General Motors announced a $7.1 billion charge for the fourth quarter, with $6 billion related to electric vehicle operations. The announcement aligns with a pivotal moment on GM’s weekly chart, where the stock recently hit $85, meeting a multi-year resistance trendline known for halting price advances since 2017.
This resistance has thwarted progress before, marking failed attempts in 2018 and during 2020-2021. Currently, GM’s stock sits at $83.36 pre-market, and this charge could accelerate a decline towards the $66 level, which has served as a support point in the past.

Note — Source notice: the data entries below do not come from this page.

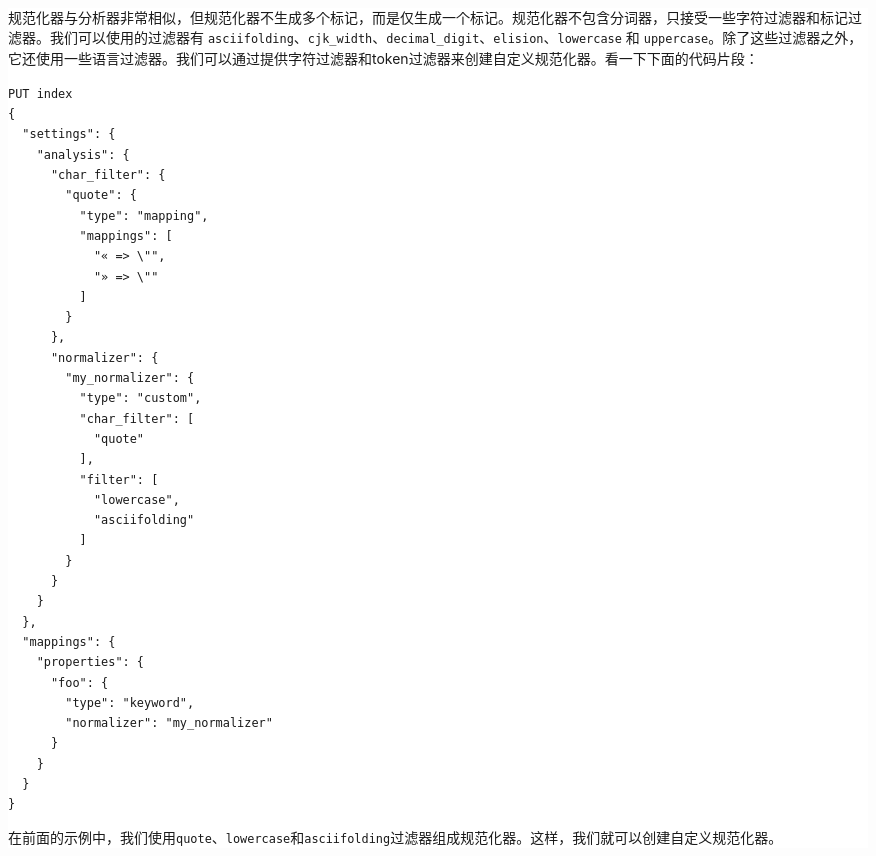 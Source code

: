 规范化器与分析器非常相似，但规范化器不生成多个标记，而是仅生成一个标记。规范化器不包含分词器，只接受一些字符过滤器和标记过滤器。我们可以使用的过滤器有 `asciifolding`、`cjk_width`、`decimal_digit`、`elision`、`lowercase` 和 `uppercase`。除了这些过滤器之外，它还使用一些语言过滤器。我们可以通过提供字符过滤器和token过滤器来创建自定义规范化器。看一下下面的代码片段：

```http
PUT index
{
  "settings": {
    "analysis": {
      "char_filter": {
        "quote": {
          "type": "mapping",
          "mappings": [
            "« => \"",
            "» => \""
          ]
        }
      },
      "normalizer": {
        "my_normalizer": {
          "type": "custom",
          "char_filter": [
            "quote"
          ],
          "filter": [
            "lowercase",
            "asciifolding"
          ]
        }
      }
    }
  },
  "mappings": {
    "properties": {
      "foo": {
        "type": "keyword",
        "normalizer": "my_normalizer"
      }
    }
  }
}
```

在前面的示例中，我们使用`quote`、`lowercase`和`asciifolding`过滤器组成规范化器。这样，我们就可以创建自定义规范化器。


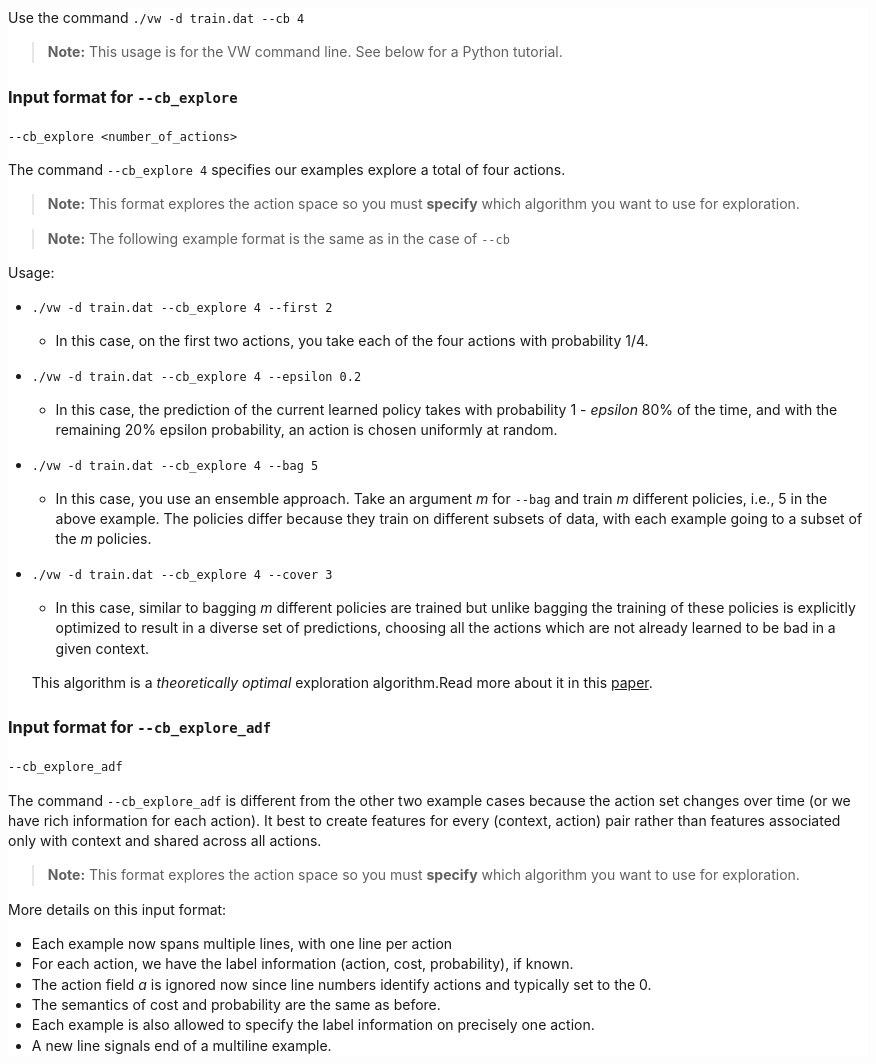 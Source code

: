 Use the command `./vw -d train.dat --cb 4`

>**Note:** This usage is for the VW command line. See below for a Python tutorial.

### Input format for `--cb_explore`

`--cb_explore <number_of_actions>`

The command `--cb_explore 4` specifies our examples explore a total of four actions.

>**Note:** This format explores the action space so you must **specify** which algorithm you want to use for exploration.

>**Note:** The following example format is the same as in the case of `--cb`

Usage:
- `./vw -d train.dat --cb_explore 4 --first 2`
  - In this case, on the first two actions, you take each of the four actions with probability 1/4.
- `./vw -d train.dat --cb_explore 4 --epsilon 0.2`
  - In this case, the prediction of the current learned policy takes with probability 1 - _epsilon_ 80% of the time, and with the remaining 20% epsilon probability, an action is chosen uniformly at random.
- `./vw -d train.dat --cb_explore 4 --bag 5`
  - In this case, you use an ensemble approach. Take an argument _m_ for `--bag` and train _m_ different policies, i.e., 5 in the above example. The policies differ because they train on different subsets of data, with each example going to a subset of the _m_ policies.
- `./vw -d train.dat --cb_explore 4 --cover 3`
  - In this case, similar to bagging _m_ different policies are trained but unlike bagging the training of these policies is explicitly optimized to result in a diverse set of predictions, choosing all the actions which are not already learned to be bad in a given context.

  This algorithm is a _theoretically optimal_ exploration algorithm.Read more about it in this <a href="http://arxiv.org/abs/1402.0555" target="_blank">paper</a>.

### Input format for `--cb_explore_adf`

`--cb_explore_adf`

The command `--cb_explore_adf` is different from the other two example cases because the action set changes over time (or we have rich information for each action). It best to create features for every (context, action) pair rather than features associated only with context and shared across all actions.

>**Note:** This format explores the action space so you must **specify** which algorithm you want to use for exploration.

More details on this input format:

- Each example now spans multiple lines, with one line per action
- For each action, we have the label information (action, cost, probability), if known.
- The action field _a_ is ignored now since line numbers identify actions and typically set to the 0.
- The semantics of cost and probability are the same as before.
- Each example is also allowed to specify the label information on precisely one action.
- A new line signals end of a multiline example.
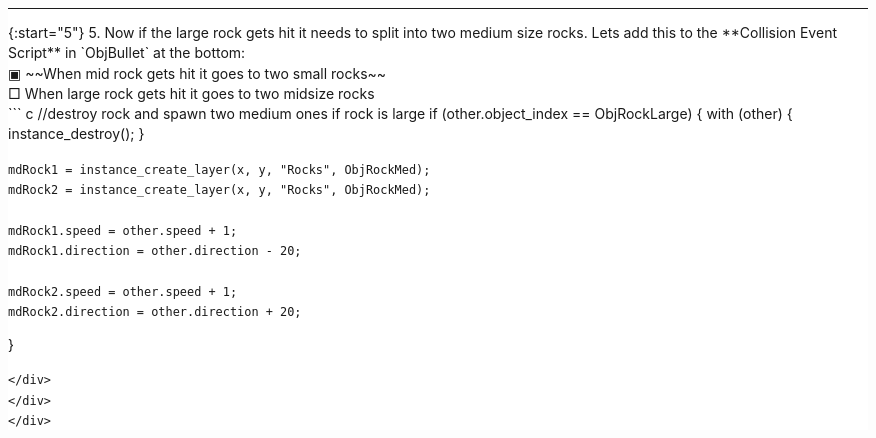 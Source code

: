 ___ 
<div class = "row">
<div class="col-12 col-lg-4 col align-self-center">
<div markdown = "1"> 
{:start="5"}
5.  Now if the large rock gets hit it needs to split into two medium size rocks. 
Lets add this to the **Collision Event Script** in `ObjBullet` at the bottom:<br>
&#9635; ~~When mid rock gets hit it goes to two small rocks~~ <br />
&#9633; When large rock gets hit it goes to two midsize rocks<br />
</div>
</div>
<div class="col-12 col-lg-8">
<div markdown = "1">  
``` c
//destroy rock and spawn two medium ones if rock is large
if (other.object_index == ObjRockLarge)
{
	with (other)
	{
		instance_destroy();
	}
	
	mdRock1 = instance_create_layer(x, y, "Rocks", ObjRockMed);
	mdRock2 = instance_create_layer(x, y, "Rocks", ObjRockMed);

	mdRock1.speed = other.speed + 1;
	mdRock1.direction = other.direction - 20;
	
	mdRock2.speed = other.speed + 1;
	mdRock2.direction = other.direction + 20;
}
```
</div>
</div>
</div> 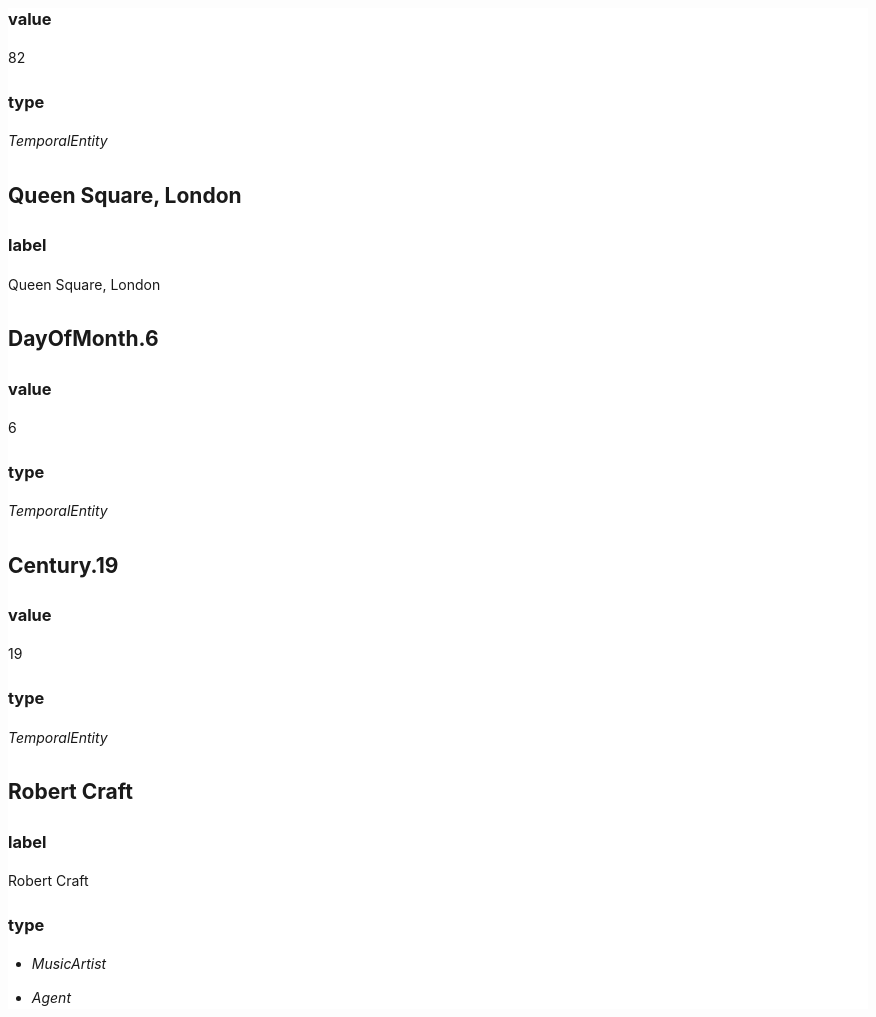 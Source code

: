 ### value


82

### type


*TemporalEntity*

## Queen Square, London

### label


Queen Square, London

## DayOfMonth.6

### value


6

### type


*TemporalEntity*

## Century.19

### value


19

### type


*TemporalEntity*

## Robert Craft

### label


Robert Craft

### type

 - *MusicArtist*

 - *Agent*
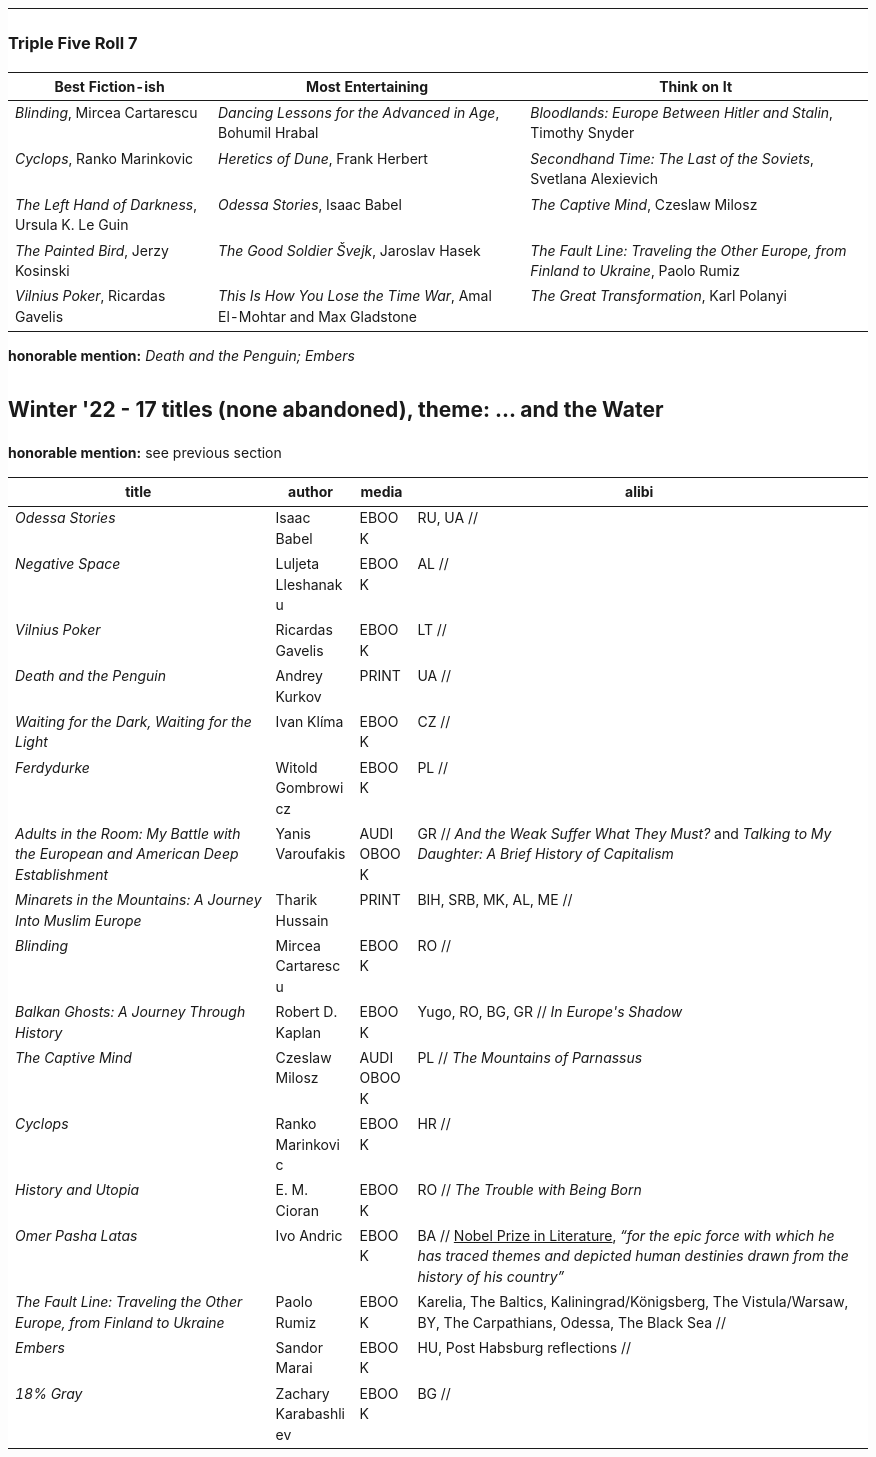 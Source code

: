 
---

### Triple Five Roll 7

|	Best Fiction-ish	|	Most Entertaining	| Think on It |		
|	---	|	---	|	---	|
| _Blinding_, Mircea Cartarescu 	| _Dancing Lessons for the Advanced in Age_, Bohumil Hrabal 	| _Bloodlands: Europe Between Hitler and Stalin_, Timothy Snyder |				
| _Cyclops_, Ranko Marinkovic 	| _Heretics of Dune_, Frank Herbert 	| _Secondhand Time: The Last of the Soviets_, Svetlana Alexievich |				
| _The Left Hand of Darkness_, Ursula K. Le Guin 	| _Odessa Stories_, Isaac Babel 	| _The Captive Mind_, Czeslaw Milosz |				
| _The Painted Bird_, Jerzy Kosinski 	| _The Good Soldier Švejk_, Jaroslav Hasek 	| _The Fault Line: Traveling the Other Europe, from Finland to Ukraine_, Paolo Rumiz |				
| _Vilnius Poker_, Ricardas Gavelis 	| _This Is How You Lose the Time War_, Amal El-Mohtar and Max Gladstone 	| _The Great Transformation_, Karl Polanyi |

**honorable mention:** _Death and the Penguin; Embers_


## Winter '22 - 17 titles (none abandoned), theme: ... and the Water

**honorable mention:** see previous section


|	title	|	author	|	media	|	alibi	|
|	---	|	---	|	---	|	---	|
|	_Odessa Stories_	|	Isaac Babel	|	EBOOK	|	RU, UA //	|
|	_Negative Space_	|	Luljeta Lleshanaku	|	EBOOK	|	AL // 	|
|	_Vilnius Poker_	|	Ricardas Gavelis	|	EBOOK	|	LT //	|
|	_Death and the Penguin_	|	Andrey Kurkov	|	PRINT	|	UA // 	|
|	_Waiting for the Dark, Waiting for the Light_	|	Ivan Klíma	|	EBOOK	|	CZ //	|
|	_Ferdydurke_	|	Witold Gombrowicz	|	EBOOK	|	PL //	|
|	_Adults in the Room: My Battle with the European and American Deep Establishment_	|	Yanis Varoufakis	|	AUDIOBOOK	|	GR // _And the Weak Suffer What They Must?_ and	_Talking to My Daughter: A Brief History of Capitalism_ |
|	_Minarets in the Mountains: A Journey Into Muslim Europe_	|	Tharik Hussain	|	PRINT	|	BIH, SRB, MK, AL, ME // 	|
|	_Blinding_	|	Mircea Cartarescu	|	EBOOK	|	RO //	|
|	_Balkan Ghosts: A Journey Through History_	|	Robert D. Kaplan	|	EBOOK	|	Yugo, RO, BG, GR // _In Europe's Shadow_ 	|
|	_The Captive Mind_	|	Czeslaw Milosz	|	AUDIOBOOK	|	PL // _The Mountains of Parnassus_	|
|	_Cyclops_	|	Ranko Marinkovic	|	EBOOK	|	HR //	|
|	_History and Utopia_	|	E. M. Cioran	|	EBOOK	|	RO // _The Trouble with Being Born_	|
|	_Omer Pasha Latas_	|	Ivo Andric	|	EBOOK	|	BA // [Nobel Prize in Literature], _“for the epic force with which he has traced themes and depicted human destinies drawn from the history of his country”_	|
|	_The Fault Line: Traveling the Other Europe, from Finland to Ukraine_	|	Paolo Rumiz	|	EBOOK	|	Karelia, The Baltics, Kaliningrad/Königsberg, The Vistula/Warsaw, BY, The Carpathians, Odessa, The Black Sea // 	|
|	_Embers_	|	Sandor Marai	|	EBOOK	|	HU, Post Habsburg reflections //	|
|	_18% Gray_	|	Zachary Karabashliev	|	EBOOK	|	BG //	|


[Time 100 Novels]: http://entertainment.time.com/2005/10/16/all-time-100-novels/slide/all/
[Time 100 Nonfiction]: http://entertainment.time.com/2011/08/30/all-time-100-best-nonfiction-books/slide/all/
[Forbidden Planet 50]: https://www.listchallenges.com/forbidden-planets-50-best-graphic-novels
[Flavorwire 25 Greatest Essay Collections]: https://www.flavorwire.com/378123/the-25-greatest-essay-collections-of-all-time
[Flavorwire 50 Essential Books of Poetry]: https://www.flavorwire.com/449473/50-essential-books-of-poetry-that-everyone-should-read
[Nobel Prize in Literature]: https://www.nobelprize.org/prizes/lists/all-nobel-prizes-in-literature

The massive write-down follows a decrease in demand post the expiration of federal tax credits in September. This led GM to reduce production and settle costly contracts with suppliers. Notably, $4.2 billion of the charges are in cash, for settlements and cancellations. GM anticipates more charges by 2026, but expects them to be less severe.
The consistent presence of the ascending resistance trendline suggests a likely downturn when faced with such an adverse announcement. The $66 level is a logical downside target based on historical support and the current chart structure, indicating pressure on the stock.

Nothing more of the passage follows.